*** Opening Task inputs ***

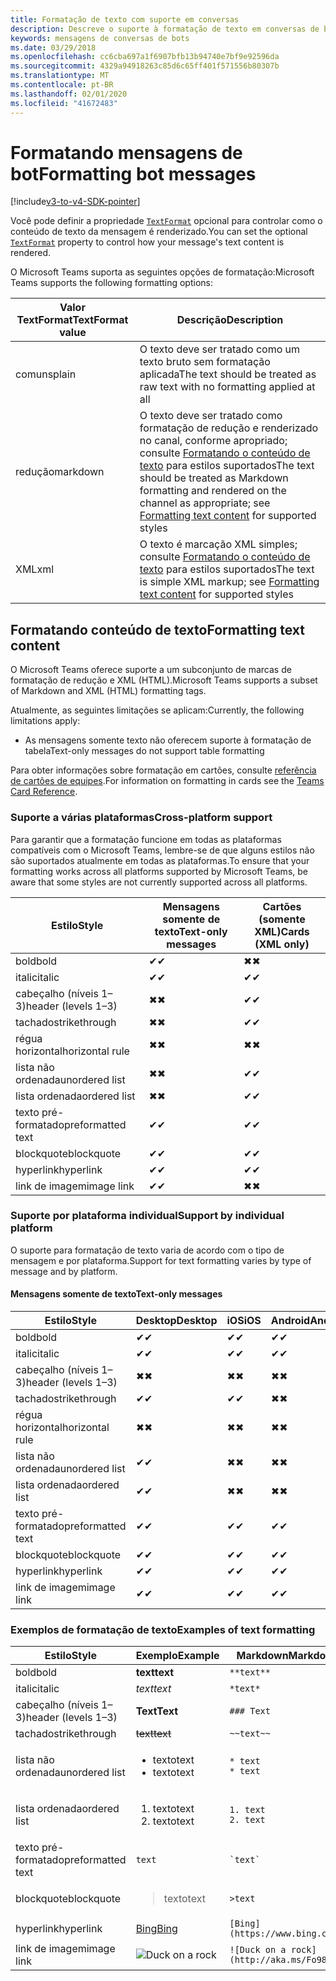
 ```yaml
---
title: Formatação de texto com suporte em conversas
description: Descreve o suporte à formatação de texto em conversas de bot
keywords: mensagens de conversas de bots
ms.date: 03/29/2018
ms.openlocfilehash: cc6cba697a1f6907bfb13b94740e7bf9e92596da
ms.sourcegitcommit: 4329a94918263c85d6c65ff401f571556b80307b
ms.translationtype: MT
ms.contentlocale: pt-BR
ms.lasthandoff: 02/01/2020
ms.locfileid: "41672483"
---
```

# <a name="formatting-bot-messages"></a><span data-ttu-id="94fa1-104">Formatando mensagens de bot</span><span class="sxs-lookup"><span data-stu-id="94fa1-104">Formatting bot messages</span></span>

[!include[v3-to-v4-SDK-pointer](~/includes/v3-to-v4-pointer-bots.md)]

<span data-ttu-id="94fa1-105">Você pode definir a propriedade [`TextFormat`](https://docs.microsoft.com/bot-framework/dotnet/bot-builder-dotnet-create-messages#customizing-a-message) opcional para controlar como o conteúdo de texto da mensagem é renderizado.</span><span class="sxs-lookup"><span data-stu-id="94fa1-105">You can set the optional [`TextFormat`](https://docs.microsoft.com/bot-framework/dotnet/bot-builder-dotnet-create-messages#customizing-a-message) property to control how your message's text content is rendered.</span></span>

<span data-ttu-id="94fa1-106">O Microsoft Teams suporta as seguintes opções de formatação:</span><span class="sxs-lookup"><span data-stu-id="94fa1-106">Microsoft Teams supports the following formatting options:</span></span>

| <span data-ttu-id="94fa1-107">Valor TextFormat</span><span class="sxs-lookup"><span data-stu-id="94fa1-107">TextFormat value</span></span> | <span data-ttu-id="94fa1-108">Descrição</span><span class="sxs-lookup"><span data-stu-id="94fa1-108">Description</span></span> |
| --- | --- |
| <span data-ttu-id="94fa1-109">comuns</span><span class="sxs-lookup"><span data-stu-id="94fa1-109">plain</span></span> | <span data-ttu-id="94fa1-110">O texto deve ser tratado como um texto bruto sem formatação aplicada</span><span class="sxs-lookup"><span data-stu-id="94fa1-110">The text should be treated as raw text with no formatting applied at all</span></span> |
| <span data-ttu-id="94fa1-111">redução</span><span class="sxs-lookup"><span data-stu-id="94fa1-111">markdown</span></span> | <span data-ttu-id="94fa1-112">O texto deve ser tratado como formatação de redução e renderizado no canal, conforme apropriado; consulte [Formatando o conteúdo de texto](#formatting-text-content) para estilos suportados</span><span class="sxs-lookup"><span data-stu-id="94fa1-112">The text should be treated as Markdown formatting and rendered on the channel as appropriate; see [Formatting text content](#formatting-text-content) for supported styles</span></span> |
| <span data-ttu-id="94fa1-113">XML</span><span class="sxs-lookup"><span data-stu-id="94fa1-113">xml</span></span> | <span data-ttu-id="94fa1-114">O texto é marcação XML simples; consulte [Formatando o conteúdo de texto](#formatting-text-content) para estilos suportados</span><span class="sxs-lookup"><span data-stu-id="94fa1-114">The text is simple XML markup; see [Formatting text content](#formatting-text-content) for supported styles</span></span> |

## <a name="formatting-text-content"></a><span data-ttu-id="94fa1-115">Formatando conteúdo de texto</span><span class="sxs-lookup"><span data-stu-id="94fa1-115">Formatting text content</span></span>

<span data-ttu-id="94fa1-116">O Microsoft Teams oferece suporte a um subconjunto de marcas de formatação de redução e XML (HTML).</span><span class="sxs-lookup"><span data-stu-id="94fa1-116">Microsoft Teams supports a subset of Markdown and XML (HTML) formatting tags.</span></span>

<span data-ttu-id="94fa1-117">Atualmente, as seguintes limitações se aplicam:</span><span class="sxs-lookup"><span data-stu-id="94fa1-117">Currently, the following limitations apply:</span></span>

* <span data-ttu-id="94fa1-118">As mensagens somente texto não oferecem suporte à formatação de tabela</span><span class="sxs-lookup"><span data-stu-id="94fa1-118">Text-only messages do not support table formatting</span></span>

<span data-ttu-id="94fa1-119">Para obter informações sobre formatação em cartões, consulte [referência de cartões de equipes](~/task-modules-and-cards/cards/cards-reference.md).</span><span class="sxs-lookup"><span data-stu-id="94fa1-119">For information on formatting in cards see the [Teams Card Reference](~/task-modules-and-cards/cards/cards-reference.md).</span></span>

### <a name="cross-platform-support"></a><span data-ttu-id="94fa1-120">Suporte a várias plataformas</span><span class="sxs-lookup"><span data-stu-id="94fa1-120">Cross-platform support</span></span>

<span data-ttu-id="94fa1-121">Para garantir que a formatação funcione em todas as plataformas compatíveis com o Microsoft Teams, lembre-se de que alguns estilos não são suportados atualmente em todas as plataformas.</span><span class="sxs-lookup"><span data-stu-id="94fa1-121">To ensure that your formatting works across all platforms supported by Microsoft Teams, be aware that some styles are not currently supported across all platforms.</span></span>

| <span data-ttu-id="94fa1-122">Estilo</span><span class="sxs-lookup"><span data-stu-id="94fa1-122">Style</span></span>                     | <span data-ttu-id="94fa1-123">Mensagens somente de texto</span><span class="sxs-lookup"><span data-stu-id="94fa1-123">Text-only messages</span></span> | <span data-ttu-id="94fa1-124">Cartões (somente XML)</span><span class="sxs-lookup"><span data-stu-id="94fa1-124">Cards (XML only)</span></span> |
|---------------------------|--------------------|------------------|
| <span data-ttu-id="94fa1-125">bold</span><span class="sxs-lookup"><span data-stu-id="94fa1-125">bold</span></span>                      | <span data-ttu-id="94fa1-126">✔</span><span class="sxs-lookup"><span data-stu-id="94fa1-126">✔</span></span>                  | <span data-ttu-id="94fa1-127">✖</span><span class="sxs-lookup"><span data-stu-id="94fa1-127">✖</span></span>                |
| <span data-ttu-id="94fa1-128">italic</span><span class="sxs-lookup"><span data-stu-id="94fa1-128">italic</span></span>                    | <span data-ttu-id="94fa1-129">✔</span><span class="sxs-lookup"><span data-stu-id="94fa1-129">✔</span></span>                  | <span data-ttu-id="94fa1-130">✔</span><span class="sxs-lookup"><span data-stu-id="94fa1-130">✔</span></span>                |
| <span data-ttu-id="94fa1-131">cabeçalho (níveis 1&ndash;3)</span><span class="sxs-lookup"><span data-stu-id="94fa1-131">header (levels 1&ndash;3)</span></span> | <span data-ttu-id="94fa1-132">✖</span><span class="sxs-lookup"><span data-stu-id="94fa1-132">✖</span></span>                  | <span data-ttu-id="94fa1-133">✔</span><span class="sxs-lookup"><span data-stu-id="94fa1-133">✔</span></span>                |
| <span data-ttu-id="94fa1-134">tachado</span><span class="sxs-lookup"><span data-stu-id="94fa1-134">strikethrough</span></span>             | <span data-ttu-id="94fa1-135">✖</span><span class="sxs-lookup"><span data-stu-id="94fa1-135">✖</span></span>                  | <span data-ttu-id="94fa1-136">✔</span><span class="sxs-lookup"><span data-stu-id="94fa1-136">✔</span></span>                |
| <span data-ttu-id="94fa1-137">régua horizontal</span><span class="sxs-lookup"><span data-stu-id="94fa1-137">horizontal rule</span></span>           | <span data-ttu-id="94fa1-138">✖</span><span class="sxs-lookup"><span data-stu-id="94fa1-138">✖</span></span>                  | <span data-ttu-id="94fa1-139">✖</span><span class="sxs-lookup"><span data-stu-id="94fa1-139">✖</span></span>                |
| <span data-ttu-id="94fa1-140">lista não ordenada</span><span class="sxs-lookup"><span data-stu-id="94fa1-140">unordered list</span></span>            | <span data-ttu-id="94fa1-141">✖</span><span class="sxs-lookup"><span data-stu-id="94fa1-141">✖</span></span>                  | <span data-ttu-id="94fa1-142">✔</span><span class="sxs-lookup"><span data-stu-id="94fa1-142">✔</span></span>                |
| <span data-ttu-id="94fa1-143">lista ordenada</span><span class="sxs-lookup"><span data-stu-id="94fa1-143">ordered list</span></span>              | <span data-ttu-id="94fa1-144">✖</span><span class="sxs-lookup"><span data-stu-id="94fa1-144">✖</span></span>                  | <span data-ttu-id="94fa1-145">✔</span><span class="sxs-lookup"><span data-stu-id="94fa1-145">✔</span></span>                |
| <span data-ttu-id="94fa1-146">texto pré-formatado</span><span class="sxs-lookup"><span data-stu-id="94fa1-146">preformatted text</span></span>         | <span data-ttu-id="94fa1-147">✔</span><span class="sxs-lookup"><span data-stu-id="94fa1-147">✔</span></span>                  | <span data-ttu-id="94fa1-148">✔</span><span class="sxs-lookup"><span data-stu-id="94fa1-148">✔</span></span>                |
| <span data-ttu-id="94fa1-149">blockquote</span><span class="sxs-lookup"><span data-stu-id="94fa1-149">blockquote</span></span>                | <span data-ttu-id="94fa1-150">✔</span><span class="sxs-lookup"><span data-stu-id="94fa1-150">✔</span></span>                  | <span data-ttu-id="94fa1-151">✔</span><span class="sxs-lookup"><span data-stu-id="94fa1-151">✔</span></span>                |
| <span data-ttu-id="94fa1-152">hyperlink</span><span class="sxs-lookup"><span data-stu-id="94fa1-152">hyperlink</span></span>                 | <span data-ttu-id="94fa1-153">✔</span><span class="sxs-lookup"><span data-stu-id="94fa1-153">✔</span></span>                  | <span data-ttu-id="94fa1-154">✔</span><span class="sxs-lookup"><span data-stu-id="94fa1-154">✔</span></span>                |
| <span data-ttu-id="94fa1-155">link de imagem</span><span class="sxs-lookup"><span data-stu-id="94fa1-155">image link</span></span>                | <span data-ttu-id="94fa1-156">✔</span><span class="sxs-lookup"><span data-stu-id="94fa1-156">✔</span></span>                  | <span data-ttu-id="94fa1-157">✖</span><span class="sxs-lookup"><span data-stu-id="94fa1-157">✖</span></span>                |

### <a name="support-by-individual-platform"></a><span data-ttu-id="94fa1-158">Suporte por plataforma individual</span><span class="sxs-lookup"><span data-stu-id="94fa1-158">Support by individual platform</span></span>

<span data-ttu-id="94fa1-159">O suporte para formatação de texto varia de acordo com o tipo de mensagem e por plataforma.</span><span class="sxs-lookup"><span data-stu-id="94fa1-159">Support for text formatting varies by type of message and by platform.</span></span>

#### <a name="text-only-messages"></a><span data-ttu-id="94fa1-160">Mensagens somente de texto</span><span class="sxs-lookup"><span data-stu-id="94fa1-160">Text-only messages</span></span>

| <span data-ttu-id="94fa1-161">Estilo</span><span class="sxs-lookup"><span data-stu-id="94fa1-161">Style</span></span>                     | <span data-ttu-id="94fa1-162">Desktop</span><span class="sxs-lookup"><span data-stu-id="94fa1-162">Desktop</span></span> | <span data-ttu-id="94fa1-163">iOS</span><span class="sxs-lookup"><span data-stu-id="94fa1-163">iOS</span></span> | <span data-ttu-id="94fa1-164">Android</span><span class="sxs-lookup"><span data-stu-id="94fa1-164">Android</span></span> |
|---------------------------|---------|-----|---------|
| <span data-ttu-id="94fa1-165">bold</span><span class="sxs-lookup"><span data-stu-id="94fa1-165">bold</span></span>                      | <span data-ttu-id="94fa1-166">✔</span><span class="sxs-lookup"><span data-stu-id="94fa1-166">✔</span></span>       | <span data-ttu-id="94fa1-167">✔</span><span class="sxs-lookup"><span data-stu-id="94fa1-167">✔</span></span>   | <span data-ttu-id="94fa1-168">✔</span><span class="sxs-lookup"><span data-stu-id="94fa1-168">✔</span></span>       |
| <span data-ttu-id="94fa1-169">italic</span><span class="sxs-lookup"><span data-stu-id="94fa1-169">italic</span></span>                    | <span data-ttu-id="94fa1-170">✔</span><span class="sxs-lookup"><span data-stu-id="94fa1-170">✔</span></span>       | <span data-ttu-id="94fa1-171">✔</span><span class="sxs-lookup"><span data-stu-id="94fa1-171">✔</span></span>   | <span data-ttu-id="94fa1-172">✔</span><span class="sxs-lookup"><span data-stu-id="94fa1-172">✔</span></span>       |
| <span data-ttu-id="94fa1-173">cabeçalho (níveis 1&ndash;3)</span><span class="sxs-lookup"><span data-stu-id="94fa1-173">header (levels 1&ndash;3)</span></span> | <span data-ttu-id="94fa1-174">✖</span><span class="sxs-lookup"><span data-stu-id="94fa1-174">✖</span></span>       | <span data-ttu-id="94fa1-175">✖</span><span class="sxs-lookup"><span data-stu-id="94fa1-175">✖</span></span>   | <span data-ttu-id="94fa1-176">✖</span><span class="sxs-lookup"><span data-stu-id="94fa1-176">✖</span></span>       |
| <span data-ttu-id="94fa1-177">tachado</span><span class="sxs-lookup"><span data-stu-id="94fa1-177">strikethrough</span></span>             | <span data-ttu-id="94fa1-178">✔</span><span class="sxs-lookup"><span data-stu-id="94fa1-178">✔</span></span>       | <span data-ttu-id="94fa1-179">✔</span><span class="sxs-lookup"><span data-stu-id="94fa1-179">✔</span></span>   | <span data-ttu-id="94fa1-180">✖</span><span class="sxs-lookup"><span data-stu-id="94fa1-180">✖</span></span>       |
| <span data-ttu-id="94fa1-181">régua horizontal</span><span class="sxs-lookup"><span data-stu-id="94fa1-181">horizontal rule</span></span>           | <span data-ttu-id="94fa1-182">✖</span><span class="sxs-lookup"><span data-stu-id="94fa1-182">✖</span></span>       | <span data-ttu-id="94fa1-183">✖</span><span class="sxs-lookup"><span data-stu-id="94fa1-183">✖</span></span>   | <span data-ttu-id="94fa1-184">✖</span><span class="sxs-lookup"><span data-stu-id="94fa1-184">✖</span></span>       |
| <span data-ttu-id="94fa1-185">lista não ordenada</span><span class="sxs-lookup"><span data-stu-id="94fa1-185">unordered list</span></span>            | <span data-ttu-id="94fa1-186">✔</span><span class="sxs-lookup"><span data-stu-id="94fa1-186">✔</span></span>       | <span data-ttu-id="94fa1-187">✖</span><span class="sxs-lookup"><span data-stu-id="94fa1-187">✖</span></span>   | <span data-ttu-id="94fa1-188">✖</span><span class="sxs-lookup"><span data-stu-id="94fa1-188">✖</span></span>       |
| <span data-ttu-id="94fa1-189">lista ordenada</span><span class="sxs-lookup"><span data-stu-id="94fa1-189">ordered list</span></span>              | <span data-ttu-id="94fa1-190">✔</span><span class="sxs-lookup"><span data-stu-id="94fa1-190">✔</span></span>       | <span data-ttu-id="94fa1-191">✖</span><span class="sxs-lookup"><span data-stu-id="94fa1-191">✖</span></span>   | <span data-ttu-id="94fa1-192">✖</span><span class="sxs-lookup"><span data-stu-id="94fa1-192">✖</span></span>       |
| <span data-ttu-id="94fa1-193">texto pré-formatado</span><span class="sxs-lookup"><span data-stu-id="94fa1-193">preformatted text</span></span>         | <span data-ttu-id="94fa1-194">✔</span><span class="sxs-lookup"><span data-stu-id="94fa1-194">✔</span></span>       | <span data-ttu-id="94fa1-195">✔</span><span class="sxs-lookup"><span data-stu-id="94fa1-195">✔</span></span>   | <span data-ttu-id="94fa1-196">✔</span><span class="sxs-lookup"><span data-stu-id="94fa1-196">✔</span></span>       |
| <span data-ttu-id="94fa1-197">blockquote</span><span class="sxs-lookup"><span data-stu-id="94fa1-197">blockquote</span></span>                | <span data-ttu-id="94fa1-198">✔</span><span class="sxs-lookup"><span data-stu-id="94fa1-198">✔</span></span>       | <span data-ttu-id="94fa1-199">✔</span><span class="sxs-lookup"><span data-stu-id="94fa1-199">✔</span></span>   | <span data-ttu-id="94fa1-200">✔</span><span class="sxs-lookup"><span data-stu-id="94fa1-200">✔</span></span>       |
| <span data-ttu-id="94fa1-201">hyperlink</span><span class="sxs-lookup"><span data-stu-id="94fa1-201">hyperlink</span></span>                 | <span data-ttu-id="94fa1-202">✔</span><span class="sxs-lookup"><span data-stu-id="94fa1-202">✔</span></span>       | <span data-ttu-id="94fa1-203">✔</span><span class="sxs-lookup"><span data-stu-id="94fa1-203">✔</span></span>   | <span data-ttu-id="94fa1-204">✔</span><span class="sxs-lookup"><span data-stu-id="94fa1-204">✔</span></span>       |
| <span data-ttu-id="94fa1-205">link de imagem</span><span class="sxs-lookup"><span data-stu-id="94fa1-205">image link</span></span>                | <span data-ttu-id="94fa1-206">✔</span><span class="sxs-lookup"><span data-stu-id="94fa1-206">✔</span></span>       | <span data-ttu-id="94fa1-207">✔</span><span class="sxs-lookup"><span data-stu-id="94fa1-207">✔</span></span>   | <span data-ttu-id="94fa1-208">✔</span><span class="sxs-lookup"><span data-stu-id="94fa1-208">✔</span></span>       |

### <a name="examples-of-text-formatting"></a><span data-ttu-id="94fa1-209">Exemplos de formatação de texto</span><span class="sxs-lookup"><span data-stu-id="94fa1-209">Examples of text formatting</span></span>

| <span data-ttu-id="94fa1-210">Estilo</span><span class="sxs-lookup"><span data-stu-id="94fa1-210">Style</span></span> | <span data-ttu-id="94fa1-211">Exemplo</span><span class="sxs-lookup"><span data-stu-id="94fa1-211">Example</span></span> | <span data-ttu-id="94fa1-212">Markdown</span><span class="sxs-lookup"><span data-stu-id="94fa1-212">Markdown</span></span> | <span data-ttu-id="94fa1-213">XML (HTML)</span><span class="sxs-lookup"><span data-stu-id="94fa1-213">XML (HTML)</span></span> |
| --- | --- | --- | --- |
| <span data-ttu-id="94fa1-214">bold</span><span class="sxs-lookup"><span data-stu-id="94fa1-214">bold</span></span> | <span data-ttu-id="94fa1-215">**text**</span><span class="sxs-lookup"><span data-stu-id="94fa1-215">**text**</span></span> | `**text**` | `<strong>text</strong>` |
| <span data-ttu-id="94fa1-216">italic</span><span class="sxs-lookup"><span data-stu-id="94fa1-216">italic</span></span> | <span data-ttu-id="94fa1-217">*text*</span><span class="sxs-lookup"><span data-stu-id="94fa1-217">*text*</span></span> | `*text*` | `<em>text</em>` |
| <span data-ttu-id="94fa1-218">cabeçalho (níveis 1&ndash;3)</span><span class="sxs-lookup"><span data-stu-id="94fa1-218">header (levels 1&ndash;3)</span></span> | <span data-ttu-id="94fa1-219">**Text**</span><span class="sxs-lookup"><span data-stu-id="94fa1-219">**Text**</span></span> | `### Text` | `<h3>Text</h3>` |
| <span data-ttu-id="94fa1-220">tachado</span><span class="sxs-lookup"><span data-stu-id="94fa1-220">strikethrough</span></span> | <span data-ttu-id="94fa1-221">~~text~~</span><span class="sxs-lookup"><span data-stu-id="94fa1-221">~~text~~</span></span> | `~~text~~` | `<strike>text</strike>` |
| <span data-ttu-id="94fa1-222">lista não ordenada</span><span class="sxs-lookup"><span data-stu-id="94fa1-222">unordered list</span></span> | <ul><li><span data-ttu-id="94fa1-223">texto</span><span class="sxs-lookup"><span data-stu-id="94fa1-223">text</span></span></li><li><span data-ttu-id="94fa1-224">texto</span><span class="sxs-lookup"><span data-stu-id="94fa1-224">text</span></span></li></ul> | `* text`<br>`* text` | `<ul><li>text</li><li>text</li></ul>` |
| <span data-ttu-id="94fa1-225">lista ordenada</span><span class="sxs-lookup"><span data-stu-id="94fa1-225">ordered list</span></span> | <ol><li><span data-ttu-id="94fa1-226">texto</span><span class="sxs-lookup"><span data-stu-id="94fa1-226">text</span></span></li><li><span data-ttu-id="94fa1-227">texto</span><span class="sxs-lookup"><span data-stu-id="94fa1-227">text</span></span></li></ol> | `1. text`<br>`2. text` | `<ol><li>text</li><li>text</li></ol>` |
| <span data-ttu-id="94fa1-228">texto pré-formatado</span><span class="sxs-lookup"><span data-stu-id="94fa1-228">preformatted text</span></span> | `text` | `` `text` `` | `<pre>text</pre>` |
| <span data-ttu-id="94fa1-229">blockquote</span><span class="sxs-lookup"><span data-stu-id="94fa1-229">blockquote</span></span> | <blockquote><span data-ttu-id="94fa1-230">texto</span><span class="sxs-lookup"><span data-stu-id="94fa1-230">text</span></span></blockquote> | `>text` | `<blockquote>text</blockquote>` |
| <span data-ttu-id="94fa1-231">hyperlink</span><span class="sxs-lookup"><span data-stu-id="94fa1-231">hyperlink</span></span> | [<span data-ttu-id="94fa1-232">Bing</span><span class="sxs-lookup"><span data-stu-id="94fa1-232">Bing</span></span>](https://www.bing.com/) | `[Bing](https://www.bing.com/)` | `<a href="https://www.bing.com/">Bing</a>` |
| <span data-ttu-id="94fa1-233">link de imagem</span><span class="sxs-lookup"><span data-stu-id="94fa1-233">image link</span></span> | <img src="http://aka.ms/Fo983c" alt="Duck on a rock"></img> | `![Duck on a rock](http://aka.ms/Fo983c)` | `<img src="http://aka.ms/Fo983c" alt="Duck on a rock"></img>` |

*** Closing Task inputs ***

### What you should do
Say only how many lines among the entries above contain the string "plataformas".

### Answer to this exercise
2